In a tweet which drew an avalanche of criticism, he mocked the “I Am Charlie” slogan used in solidarity with victims by tweeting “I Am Charlie Martel” — a reference to a Frankish king who halted an eighth century invasion of France by Muslims from the Umayyad Caliphate.

During the kosher supermarket stand-off, he posted a photo of Marine on Twitter overlaid with “Keep Calm and Vote Le Pen”, drawing accusations of tastelessly trying to exploit the drama.

“He thinks using violent, provocative words is productive but I don’t, not anymore,” said St Just. “I’ve told him as much, and he wasn’t happy about it.”

The question for the FN is: where does it go now to build on the gain in support it has seen over the past two years? In the run-up to local elections in March, one FN official Sebastien Chenu said the party would continue to court France’s have-nots by criticising immigration, the European Union and the Socialist government for its failure to halt the attacks and stop the spread of Islamic fundamentalism in France.

But St Just said the rhetoric could be tailored to appeal to a new, elusive constituency: French Muslims who feel mistreated by left-wing governments and stigmatised after every attack.

“Muslims have suffered horribly, hugely, from all these failures and all these attacks,” he said.

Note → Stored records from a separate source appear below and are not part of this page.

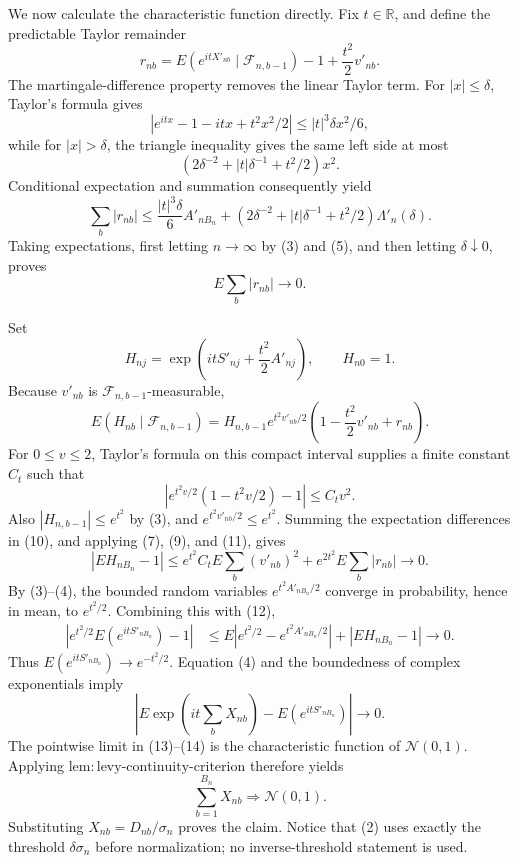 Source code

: We now calculate the characteristic function directly. Fix \(t\in\mathbb R\), and define the predictable Taylor remainder
\[
r_{nb}=E(e^{itX'_{nb}}\mid\mathcal F_{n,b-1})-1+\frac{t^2}{2}v'_{nb}.
\]
The martingale-difference property removes the linear Taylor term. For \(|x|\le\delta\), Taylor's formula gives
\[
|e^{itx}-1-itx+t^2x^2/2|\le |t|^3\delta x^2/6,
\]
while for \(|x|>\delta\), the triangle inequality gives the same left side at most
\[
\left(2\delta^{-2}+|t|\delta^{-1}+t^2/2\right)x^2.
\]
Conditional expectation and summation consequently yield
\[
\sum_b|r_{nb}|
\le \frac{|t|^3\delta}{6}A'_{nB_n}
+\left(2\delta^{-2}+|t|\delta^{-1}+t^2/2\right)\Lambda'_n(\delta).
\tag{8}
\]
Taking expectations, first letting \(n\to\infty\) by (3) and (5), and then letting \(\delta\downarrow0\), proves
\[
E\sum_b|r_{nb}|\longrightarrow0.
\tag{9}
\]

Set
\[
H_{nj}=\exp\!\left(itS'_{nj}+\frac{t^2}{2}A'_{nj}\right),
\qquad H_{n0}=1.
\]
Because \(v'_{nb}\) is \(\mathcal F_{n,b-1}\)-measurable,
\[
E(H_{nb}\mid\mathcal F_{n,b-1})
=H_{n,b-1}e^{t^2v'_{nb}/2}
\left(1-\frac{t^2}{2}v'_{nb}+r_{nb}\right).
\tag{10}
\]
For \(0\le v\le2\), Taylor's formula on this compact interval supplies a finite constant \(C_t\) such that
\[
\left|e^{t^2v/2}(1-t^2v/2)-1\right|\le C_tv^2.
\tag{11}
\]
Also \(|H_{n,b-1}|\le e^{t^2}\) by (3), and \(e^{t^2v'_{nb}/2}\le e^{t^2}\). Summing the expectation differences in (10), and applying (7), (9), and (11), gives
\[
|EH_{nB_n}-1|
\le e^{t^2}C_tE\sum_b(v'_{nb})^2
+e^{2t^2}E\sum_b|r_{nb}|
\longrightarrow0.
\tag{12}
\]
By (3)--(4), the bounded random variables \(e^{t^2A'_{nB_n}/2}\) converge in probability, hence in mean, to \(e^{t^2/2}\). Combining this with (12),
\[
\begin{aligned}
\left|e^{t^2/2}E(e^{itS'_{nB_n}})-1\right|
&\le E\left|e^{t^2/2}-e^{t^2A'_{nB_n}/2}\right|
+|EH_{nB_n}-1|\longrightarrow0.
\end{aligned}
\tag{13}
\]
Thus \(E(e^{itS'_{nB_n}})\to e^{-t^2/2}\). Equation (4) and the boundedness of complex exponentials imply
\[
\left|E\exp\!\left(it\sum_bX_{nb}\right)-E(e^{itS'_{nB_n}})\right|\longrightarrow0.
\tag{14}
\]
The pointwise limit in (13)--(14) is the characteristic function of \(\mathcal N(0,1)\). Applying \(\mathrm{lem:levy\text{-}continuity\text{-}criterion}\) therefore yields
\[
\sum_{b=1}^{B_n}X_{nb}\Rightarrow\mathcal N(0,1).
\]
Substituting \(X_{nb}=D_{nb}/\sigma_n\) proves the claim. Notice that (2) uses exactly the threshold \(\delta\sigma_n\) before normalization; no inverse-threshold statement is used. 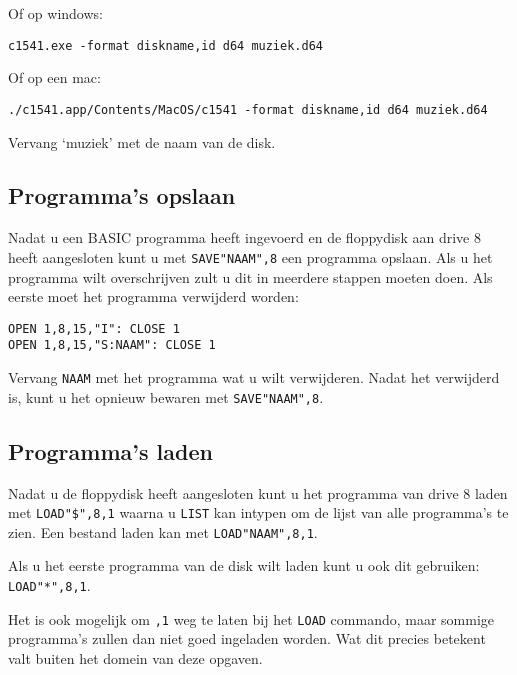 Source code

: Of op windows:

\begin{lstlisting}
c1541.exe -format diskname,id d64 muziek.d64
\end{lstlisting}

Of op een mac:

\begin{lstlisting}
./c1541.app/Contents/MacOS/c1541 -format diskname,id d64 muziek.d64
\end{lstlisting}

Vervang `muziek' met de naam van de disk.

\subsection{Programma's opslaan}

Nadat u een BASIC programma heeft ingevoerd en de floppydisk aan drive 8 heeft aangesloten kunt u met \verb:SAVE"NAAM",8: een programma opslaan.
Als u het programma wilt overschrijven zult u dit in meerdere stappen moeten doen.
Als eerste moet het programma verwijderd worden:

\begin{lstlisting}
OPEN 1,8,15,"I": CLOSE 1
OPEN 1,8,15,"S:NAAM": CLOSE 1
\end{lstlisting}

Vervang \verb:NAAM: met het programma wat u wilt verwijderen.
Nadat het verwijderd is, kunt u het opnieuw bewaren met \verb:SAVE"NAAM",8:.

\subsection{Programma's laden}

Nadat u de floppydisk heeft aangesloten kunt u het programma van drive 8 laden met \verb:LOAD"$",8,1: waarna u \verb:LIST: kan intypen om de lijst van alle programma's te zien.
Een bestand laden kan met \verb:LOAD"NAAM",8,1:.

Als u het eerste programma van de disk wilt laden kunt u ook dit gebruiken: \verb:LOAD"*",8,1:.

Het is ook mogelijk om \verb:,1: weg te laten bij het \verb:LOAD: commando, maar sommige programma's zullen dan niet goed ingeladen worden.
Wat dit precies betekent valt buiten het domein van deze opgaven.
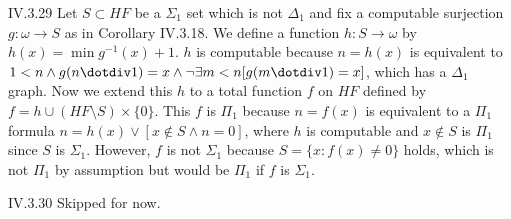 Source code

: \documentclass[12pt]{article}
\begin{document}
\begin{customthm}{IV.3.29}
  Let $S\subset HF$ be a $\Sigma_1$ set which is not $\Delta_1$ and fix a computable surjection $g:\omega\rightarrow S$ as in Corollary IV.3.18. We define a function $h:S\rightarrow\omega$ by $h(x)=\min g^{-1}(x)+1$. $h$ is computable because $n=h(x)$ is equivalent to $1<n\wedge g(n\dotdiv1)=x\wedge\neg\exists m<n[g(m\dotdiv1)=x]$, which has a $\Delta_1$ graph. Now we extend this $h$ to a total function $f$ on $HF$ defined by $f=h\cup(HF\setminus S)\times\{0\}$. This $f$ is $\Pi_1$ because $n=f(x)$ is equivalent to a $\Pi_1$ formula $n=h(x)\vee[x\not\in S\wedge n=0]$, where $h$ is computable and $x\not\in S$ is $\Pi_1$ since $S$ is $\Sigma_1$. However, $f$ is not $\Sigma_1$ because $S=\{x:f(x)\neq0\}$ holds, which is not $\Pi_1$ by assumption but would be $\Pi_1$ if $f$ is $\Sigma_1$.
\end{customthm}

\begin{customthm}{IV.3.30}
  Skipped for now.
\end{customthm}
\end{document}
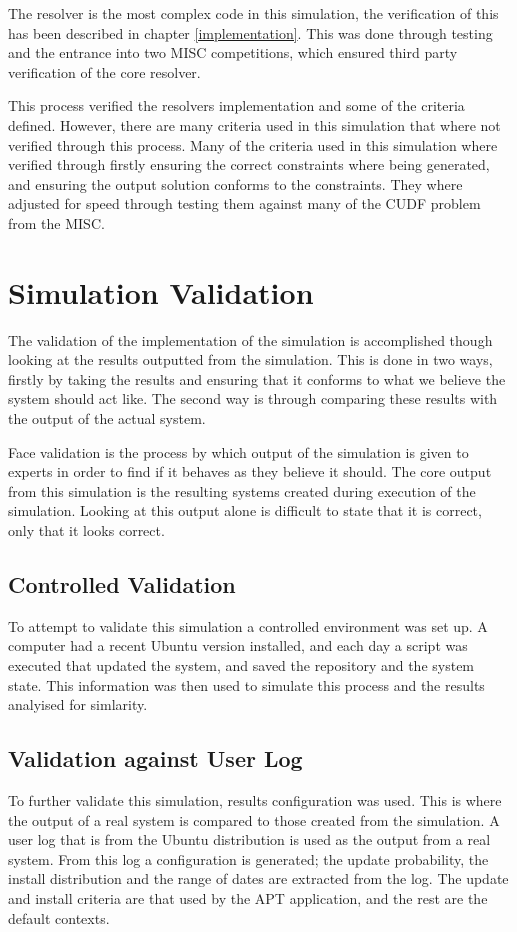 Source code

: The resolver is the most complex code in this simulation, the verification of this has been described in chapter \ref{implementation}.
This was done through testing and the entrance into two MISC competitions, which ensured third party verification of the core resolver.

This process verified the resolvers implementation and some of the criteria defined.
However, there are many criteria used in this simulation that where not verified through this process.
Many of the criteria used in this simulation where verified through firstly ensuring the correct constraints where being generated, 
and ensuring the output solution conforms to the constraints.
They where adjusted for speed through testing them against many of the CUDF problem from the MISC.

\section{Simulation Validation}
The validation of the implementation of the simulation is accomplished though looking at the results outputted from the simulation.
This is done in two ways, firstly by taking the results and ensuring that it conforms to what we believe the system should act like.
The second way is through comparing these results with the output of the actual system.

Face validation is the process by which output of the simulation is given to experts in order to find if it behaves as they believe it should.
The core output from this simulation is the resulting systems created during execution of the simulation.
Looking at this output alone is difficult to state that it is correct, only that it looks correct.

\subsection{Controlled Validation}
To attempt to validate this simulation a controlled environment was set up. 
A computer had a recent Ubuntu version installed, and each day a script was executed that updated the system, and saved the repository and the system state.
This information was then used to simulate this process and the results analyised for simlarity.

\subsection{Validation against User Log}
To further validate this simulation, results configuration was used.
This is where the output of a real system is compared to those created from the simulation.
A user log that is from the Ubuntu distribution is used as the output from a real system. 
From this log a configuration is generated; the update probability, the install distribution and the range of dates are extracted from the log.
The update and install criteria are that used by the APT application, and the rest are the default contexts.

Asked if party officials would speak more about Muslim difficulties in coming weeks he said: “Absolutely”.

Attracting Muslim voters may be difficult for Marine Le Pen, who in a rare public slip was accused of incitement to racial hatred for a 2010 remark likening Muslim street prayers to the Nazi occupation of France.

Far-right specialist Sylvain Crepon said the open disagreement with Jean Marie Le Pen showed the fundamental split between Marine Le Pen’s smoothed-over FN and its hard-line origins, still enshrined in policies such as limiting social housing and other benefits to French nationals and determining nationality according to bloodlines.

“The contradiction allows Le Pen to toggle between moderate sounding positions and provocations,” said Crepon. “But if she really wants to go mainstream she might have to make choices on such points.”